What is expected:
Exclude the pictures, then restate every entry below exactly.

Plain-text document sources:
**********
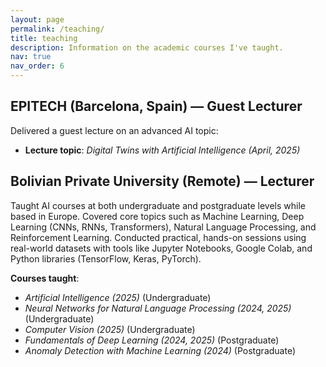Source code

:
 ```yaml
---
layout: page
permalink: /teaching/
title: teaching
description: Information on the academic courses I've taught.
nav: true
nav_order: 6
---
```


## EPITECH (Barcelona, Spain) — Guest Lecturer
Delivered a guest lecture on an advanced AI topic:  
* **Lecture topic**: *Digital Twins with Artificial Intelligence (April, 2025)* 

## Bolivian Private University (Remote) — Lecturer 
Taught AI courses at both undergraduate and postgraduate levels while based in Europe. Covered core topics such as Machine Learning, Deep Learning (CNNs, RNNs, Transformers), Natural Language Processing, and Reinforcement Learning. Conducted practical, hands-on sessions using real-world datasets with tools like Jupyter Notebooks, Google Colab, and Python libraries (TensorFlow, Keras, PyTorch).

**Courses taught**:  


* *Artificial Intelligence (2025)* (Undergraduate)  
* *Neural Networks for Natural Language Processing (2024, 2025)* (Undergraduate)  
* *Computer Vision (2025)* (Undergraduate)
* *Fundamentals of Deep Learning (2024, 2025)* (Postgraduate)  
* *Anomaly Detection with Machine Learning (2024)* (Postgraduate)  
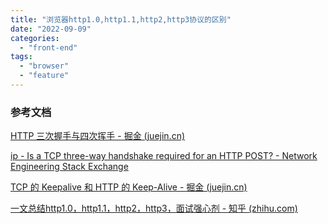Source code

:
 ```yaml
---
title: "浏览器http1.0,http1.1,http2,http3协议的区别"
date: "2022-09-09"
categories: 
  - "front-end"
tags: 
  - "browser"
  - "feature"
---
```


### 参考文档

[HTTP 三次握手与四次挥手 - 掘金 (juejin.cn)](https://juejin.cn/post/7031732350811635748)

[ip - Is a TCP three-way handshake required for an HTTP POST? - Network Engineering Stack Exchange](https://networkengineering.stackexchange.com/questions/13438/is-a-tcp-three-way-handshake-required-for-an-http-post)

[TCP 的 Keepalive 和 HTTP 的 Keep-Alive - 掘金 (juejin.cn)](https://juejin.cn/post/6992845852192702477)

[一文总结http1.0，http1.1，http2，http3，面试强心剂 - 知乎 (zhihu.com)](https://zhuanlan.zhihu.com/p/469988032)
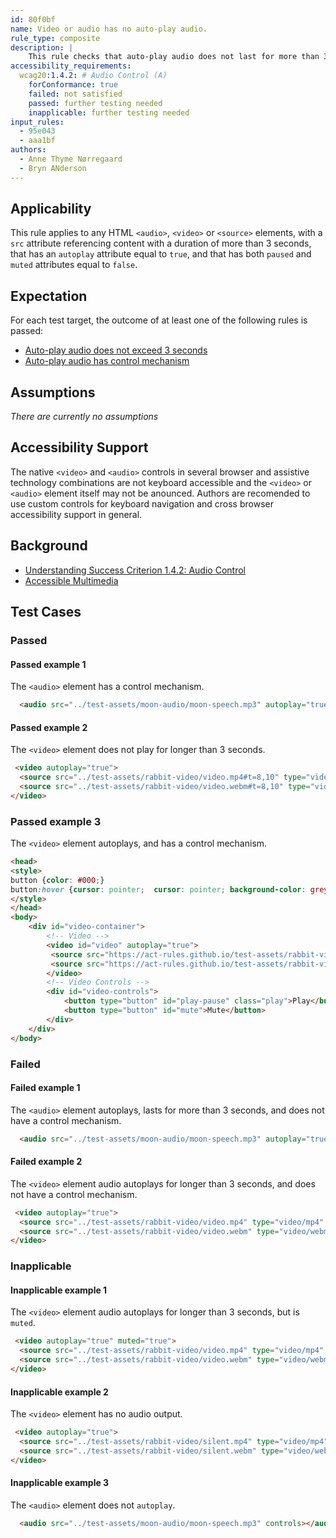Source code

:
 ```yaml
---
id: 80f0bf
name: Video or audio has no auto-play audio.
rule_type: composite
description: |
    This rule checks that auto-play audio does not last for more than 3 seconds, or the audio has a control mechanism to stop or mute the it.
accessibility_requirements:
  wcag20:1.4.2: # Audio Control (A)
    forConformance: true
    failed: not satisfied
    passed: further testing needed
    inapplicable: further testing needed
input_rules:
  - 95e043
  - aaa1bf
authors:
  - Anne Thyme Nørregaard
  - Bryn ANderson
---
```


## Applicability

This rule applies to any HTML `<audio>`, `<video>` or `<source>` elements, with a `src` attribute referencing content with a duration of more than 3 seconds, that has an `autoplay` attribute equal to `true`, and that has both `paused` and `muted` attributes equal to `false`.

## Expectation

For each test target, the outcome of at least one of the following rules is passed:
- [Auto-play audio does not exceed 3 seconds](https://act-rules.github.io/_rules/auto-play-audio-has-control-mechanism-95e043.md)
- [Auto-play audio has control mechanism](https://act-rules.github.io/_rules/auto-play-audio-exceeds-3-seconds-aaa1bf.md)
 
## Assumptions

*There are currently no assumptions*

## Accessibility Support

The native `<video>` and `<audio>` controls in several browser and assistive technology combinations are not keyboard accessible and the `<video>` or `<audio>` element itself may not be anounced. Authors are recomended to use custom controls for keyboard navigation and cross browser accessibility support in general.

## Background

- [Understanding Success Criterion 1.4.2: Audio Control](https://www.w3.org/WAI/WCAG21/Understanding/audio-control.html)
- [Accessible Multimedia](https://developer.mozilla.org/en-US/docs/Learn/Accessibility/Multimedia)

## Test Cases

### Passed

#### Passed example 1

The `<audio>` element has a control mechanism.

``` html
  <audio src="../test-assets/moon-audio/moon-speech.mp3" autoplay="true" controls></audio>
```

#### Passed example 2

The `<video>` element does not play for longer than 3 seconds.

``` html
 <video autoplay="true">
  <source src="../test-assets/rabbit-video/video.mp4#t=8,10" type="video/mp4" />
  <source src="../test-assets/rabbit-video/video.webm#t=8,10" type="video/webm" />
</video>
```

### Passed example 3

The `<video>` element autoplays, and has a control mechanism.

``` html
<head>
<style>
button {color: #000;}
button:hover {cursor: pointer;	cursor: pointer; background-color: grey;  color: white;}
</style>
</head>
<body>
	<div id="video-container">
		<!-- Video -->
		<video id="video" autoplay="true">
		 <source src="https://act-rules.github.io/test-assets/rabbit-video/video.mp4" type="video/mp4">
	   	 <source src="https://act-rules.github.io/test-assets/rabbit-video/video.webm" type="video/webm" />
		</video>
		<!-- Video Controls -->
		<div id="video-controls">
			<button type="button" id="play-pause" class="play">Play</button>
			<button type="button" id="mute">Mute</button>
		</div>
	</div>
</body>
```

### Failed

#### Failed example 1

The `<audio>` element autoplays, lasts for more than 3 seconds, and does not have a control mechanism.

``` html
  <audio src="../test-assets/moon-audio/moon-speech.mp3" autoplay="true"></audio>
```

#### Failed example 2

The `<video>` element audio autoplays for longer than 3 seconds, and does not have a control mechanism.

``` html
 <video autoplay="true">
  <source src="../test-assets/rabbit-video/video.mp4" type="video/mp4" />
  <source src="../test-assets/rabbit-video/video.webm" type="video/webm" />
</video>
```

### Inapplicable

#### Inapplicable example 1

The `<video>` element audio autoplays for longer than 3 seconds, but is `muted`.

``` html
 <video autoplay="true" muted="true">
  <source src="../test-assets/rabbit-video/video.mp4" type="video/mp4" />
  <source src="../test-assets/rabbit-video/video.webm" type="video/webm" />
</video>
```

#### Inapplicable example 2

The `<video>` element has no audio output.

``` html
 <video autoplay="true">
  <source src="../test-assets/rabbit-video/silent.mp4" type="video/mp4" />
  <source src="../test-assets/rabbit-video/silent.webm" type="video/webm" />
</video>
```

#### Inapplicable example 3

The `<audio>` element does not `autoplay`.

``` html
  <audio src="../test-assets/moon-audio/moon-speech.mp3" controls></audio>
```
**********
Exercise result:
Source code

:
 ```yaml
---
layout: page
permalink: /teaching/
title: teaching
description: Information on the academic courses I've taught.
nav: true
nav_order: 6
---
```


## EPITECH (Barcelona, Spain) — Guest Lecturer
Delivered a guest lecture on an advanced AI topic:  
* **Lecture topic**: *Digital Twins with Artificial Intelligence (April, 2025)* 

## Bolivian Private University (Remote) — Lecturer 
Taught AI courses at both undergraduate and postgraduate levels while based in Europe. Covered core topics such as Machine Learning, Deep Learning (CNNs, RNNs, Transformers), Natural Language Processing, and Reinforcement Learning. Conducted practical, hands-on sessions using real-world datasets with tools like Jupyter Notebooks, Google Colab, and Python libraries (TensorFlow, Keras, PyTorch).

**Courses taught**:  


* *Artificial Intelligence (2025)* (Undergraduate)  
* *Neural Networks for Natural Language Processing (2024, 2025)* (Undergraduate)  
* *Computer Vision (2025)* (Undergraduate)
* *Fundamentals of Deep Learning (2024, 2025)* (Postgraduate)  
* *Anomaly Detection with Machine Learning (2024)* (Postgraduate)  
Source code

:
 ```yaml
---
title: "浏览器http1.0,http1.1,http2,http3协议的区别"
date: "2022-09-09"
categories: 
  - "front-end"
tags: 
  - "browser"
  - "feature"
---
```


### 参考文档

[HTTP 三次握手与四次挥手 - 掘金 (juejin.cn)](https://juejin.cn/post/7031732350811635748)

[ip - Is a TCP three-way handshake required for an HTTP POST? - Network Engineering Stack Exchange](https://networkengineering.stackexchange.com/questions/13438/is-a-tcp-three-way-handshake-required-for-an-http-post)

[TCP 的 Keepalive 和 HTTP 的 Keep-Alive - 掘金 (juejin.cn)](https://juejin.cn/post/6992845852192702477)

[一文总结http1.0，http1.1，http2，http3，面试强心剂 - 知乎 (zhihu.com)](https://zhuanlan.zhihu.com/p/469988032)
Source code

:
 ```yaml
---
id: 80f0bf
name: Video or audio has no auto-play audio.
rule_type: composite
description: |
    This rule checks that auto-play audio does not last for more than 3 seconds, or the audio has a control mechanism to stop or mute the it.
accessibility_requirements:
  wcag20:1.4.2: # Audio Control (A)
    forConformance: true
    failed: not satisfied
    passed: further testing needed
    inapplicable: further testing needed
input_rules:
  - 95e043
  - aaa1bf
authors:
  - Anne Thyme Nørregaard
  - Bryn ANderson
---
```


## Applicability

This rule applies to any HTML `<audio>`, `<video>` or `<source>` elements, with a `src` attribute referencing content with a duration of more than 3 seconds, that has an `autoplay` attribute equal to `true`, and that has both `paused` and `muted` attributes equal to `false`.

## Expectation

For each test target, the outcome of at least one of the following rules is passed:
- [Auto-play audio does not exceed 3 seconds](https://act-rules.github.io/_rules/auto-play-audio-has-control-mechanism-95e043.md)
- [Auto-play audio has control mechanism](https://act-rules.github.io/_rules/auto-play-audio-exceeds-3-seconds-aaa1bf.md)
 
## Assumptions

*There are currently no assumptions*

## Accessibility Support

The native `<video>` and `<audio>` controls in several browser and assistive technology combinations are not keyboard accessible and the `<video>` or `<audio>` element itself may not be anounced. Authors are recomended to use custom controls for keyboard navigation and cross browser accessibility support in general.

## Background

- [Understanding Success Criterion 1.4.2: Audio Control](https://www.w3.org/WAI/WCAG21/Understanding/audio-control.html)
- [Accessible Multimedia](https://developer.mozilla.org/en-US/docs/Learn/Accessibility/Multimedia)

## Test Cases

### Passed

#### Passed example 1

The `<audio>` element has a control mechanism.

``` html
  <audio src="../test-assets/moon-audio/moon-speech.mp3" autoplay="true" controls></audio>
```

#### Passed example 2

The `<video>` element does not play for longer than 3 seconds.

``` html
 <video autoplay="true">
  <source src="../test-assets/rabbit-video/video.mp4#t=8,10" type="video/mp4" />
  <source src="../test-assets/rabbit-video/video.webm#t=8,10" type="video/webm" />
</video>
```

### Passed example 3

The `<video>` element autoplays, and has a control mechanism.

``` html
<head>
<style>
button {color: #000;}
button:hover {cursor: pointer;	cursor: pointer; background-color: grey;  color: white;}
</style>
</head>
<body>
	<div id="video-container">
		<!-- Video -->
		<video id="video" autoplay="true">
		 <source src="https://act-rules.github.io/test-assets/rabbit-video/video.mp4" type="video/mp4">
	   	 <source src="https://act-rules.github.io/test-assets/rabbit-video/video.webm" type="video/webm" />
		</video>
		<!-- Video Controls -->
		<div id="video-controls">
			<button type="button" id="play-pause" class="play">Play</button>
			<button type="button" id="mute">Mute</button>
		</div>
	</div>
</body>
```

### Failed

#### Failed example 1

The `<audio>` element autoplays, lasts for more than 3 seconds, and does not have a control mechanism.

``` html
  <audio src="../test-assets/moon-audio/moon-speech.mp3" autoplay="true"></audio>
```

#### Failed example 2

The `<video>` element audio autoplays for longer than 3 seconds, and does not have a control mechanism.

``` html
 <video autoplay="true">
  <source src="../test-assets/rabbit-video/video.mp4" type="video/mp4" />
  <source src="../test-assets/rabbit-video/video.webm" type="video/webm" />
</video>
```

### Inapplicable

#### Inapplicable example 1

The `<video>` element audio autoplays for longer than 3 seconds, but is `muted`.

``` html
 <video autoplay="true" muted="true">
  <source src="../test-assets/rabbit-video/video.mp4" type="video/mp4" />
  <source src="../test-assets/rabbit-video/video.webm" type="video/webm" />
</video>
```

#### Inapplicable example 2

The `<video>` element has no audio output.

``` html
 <video autoplay="true">
  <source src="../test-assets/rabbit-video/silent.mp4" type="video/mp4" />
  <source src="../test-assets/rabbit-video/silent.webm" type="video/webm" />
</video>
```

#### Inapplicable example 3

The `<audio>` element does not `autoplay`.

``` html
  <audio src="../test-assets/moon-audio/moon-speech.mp3" controls></audio>
```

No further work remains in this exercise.